At three a.m., in the darkest of night, a man was in our bathroom. He was speaking softly, but he was in there.
Mr. grabbed the bat hidden under the bed and crept to the bathroom clad in black socks, some boxers that should have been pitched before fatherhood, okay, before we started dating, and some serious bed head.
"Shhhhh. Stay here." my husband whispered in the still of the night.
Nah, I think I'll go make some bacon and eggs while you kick the intruders ass with your little league bat! went through my head as I laid there, listening to this man speak softly from my sink.
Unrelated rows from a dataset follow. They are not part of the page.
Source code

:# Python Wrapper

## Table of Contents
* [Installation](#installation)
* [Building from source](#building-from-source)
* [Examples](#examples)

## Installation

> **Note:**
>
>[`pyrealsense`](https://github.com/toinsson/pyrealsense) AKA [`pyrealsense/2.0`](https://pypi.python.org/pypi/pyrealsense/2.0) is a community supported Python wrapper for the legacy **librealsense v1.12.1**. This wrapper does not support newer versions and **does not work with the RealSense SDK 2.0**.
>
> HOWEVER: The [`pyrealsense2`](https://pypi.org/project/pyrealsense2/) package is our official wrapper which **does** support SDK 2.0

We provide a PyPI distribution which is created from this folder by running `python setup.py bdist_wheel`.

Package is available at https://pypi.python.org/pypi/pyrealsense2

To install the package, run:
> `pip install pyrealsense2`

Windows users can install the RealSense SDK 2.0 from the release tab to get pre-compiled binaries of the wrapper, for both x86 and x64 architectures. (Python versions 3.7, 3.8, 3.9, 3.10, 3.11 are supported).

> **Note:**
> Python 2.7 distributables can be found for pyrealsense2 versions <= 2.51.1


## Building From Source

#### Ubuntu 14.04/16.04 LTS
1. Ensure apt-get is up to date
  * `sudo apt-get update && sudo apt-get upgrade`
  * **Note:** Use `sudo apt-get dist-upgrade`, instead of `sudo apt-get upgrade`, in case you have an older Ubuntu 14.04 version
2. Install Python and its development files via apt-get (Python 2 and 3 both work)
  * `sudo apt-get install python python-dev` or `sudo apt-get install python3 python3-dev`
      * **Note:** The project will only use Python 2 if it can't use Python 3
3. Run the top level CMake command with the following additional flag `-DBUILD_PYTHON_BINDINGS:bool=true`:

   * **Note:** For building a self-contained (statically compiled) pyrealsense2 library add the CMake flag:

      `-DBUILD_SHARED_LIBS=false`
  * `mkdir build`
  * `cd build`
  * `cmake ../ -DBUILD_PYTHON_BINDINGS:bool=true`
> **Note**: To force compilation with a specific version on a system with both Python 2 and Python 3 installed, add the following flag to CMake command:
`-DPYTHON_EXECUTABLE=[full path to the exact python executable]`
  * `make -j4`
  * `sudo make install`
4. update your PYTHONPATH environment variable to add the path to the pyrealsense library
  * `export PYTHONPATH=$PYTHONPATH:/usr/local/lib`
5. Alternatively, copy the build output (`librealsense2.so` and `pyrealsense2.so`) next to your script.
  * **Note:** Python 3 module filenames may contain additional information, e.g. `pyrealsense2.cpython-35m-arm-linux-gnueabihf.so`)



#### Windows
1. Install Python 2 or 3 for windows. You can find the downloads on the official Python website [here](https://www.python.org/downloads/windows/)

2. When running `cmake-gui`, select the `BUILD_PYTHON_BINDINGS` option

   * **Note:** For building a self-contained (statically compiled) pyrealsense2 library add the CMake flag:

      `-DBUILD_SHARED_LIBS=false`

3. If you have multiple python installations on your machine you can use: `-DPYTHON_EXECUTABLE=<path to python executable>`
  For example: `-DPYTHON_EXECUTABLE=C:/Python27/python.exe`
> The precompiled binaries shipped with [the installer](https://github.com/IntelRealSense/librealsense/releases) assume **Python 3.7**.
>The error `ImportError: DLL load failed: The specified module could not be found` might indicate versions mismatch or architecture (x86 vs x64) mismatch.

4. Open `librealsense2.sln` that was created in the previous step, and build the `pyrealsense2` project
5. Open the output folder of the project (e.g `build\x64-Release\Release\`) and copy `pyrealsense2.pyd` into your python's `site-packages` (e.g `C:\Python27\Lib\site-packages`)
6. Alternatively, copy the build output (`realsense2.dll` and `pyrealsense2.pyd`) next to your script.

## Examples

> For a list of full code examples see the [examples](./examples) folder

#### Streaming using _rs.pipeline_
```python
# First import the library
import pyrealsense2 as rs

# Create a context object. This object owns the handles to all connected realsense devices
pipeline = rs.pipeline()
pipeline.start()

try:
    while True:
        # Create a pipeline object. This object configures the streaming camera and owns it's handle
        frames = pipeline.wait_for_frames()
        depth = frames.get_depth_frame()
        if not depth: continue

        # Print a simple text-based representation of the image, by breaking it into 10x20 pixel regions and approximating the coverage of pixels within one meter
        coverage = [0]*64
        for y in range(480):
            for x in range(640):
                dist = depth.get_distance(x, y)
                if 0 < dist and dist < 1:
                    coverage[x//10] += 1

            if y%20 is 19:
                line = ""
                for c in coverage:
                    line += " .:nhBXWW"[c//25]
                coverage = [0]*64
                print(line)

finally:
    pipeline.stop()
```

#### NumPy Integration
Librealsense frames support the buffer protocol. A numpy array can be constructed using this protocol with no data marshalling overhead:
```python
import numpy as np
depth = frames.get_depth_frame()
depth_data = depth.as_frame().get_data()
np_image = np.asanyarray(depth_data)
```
Mr. threw on the lights as he burst through the bathroom door, bat ready to strike the whispering giant.
No one.
Trembling, but adrenaline pumping, Mr. swung open the door to the commode.
No one.
But still, the whispering giant was in the room.
Under the sink? Nope?
In the master closet? Uh uh.
And then, oddest thing of all, the sleeping giant started singing.
"What the Fu--" from my husband was interrupted by both of us realizing our neighbor was taking care of his new baby girl and singing her back to sleep.
Sweet Neighbor baby was back to sleep, Neighbor Man kissed her good night and whispered sweet dreams as he climbed into his own bed next to his sleeping wife, and my husband and I were wide awake and laughing.
That baby monitor was perched on our counter in the master bath, whispering sweet nothings in all our ears. Time to change the channel!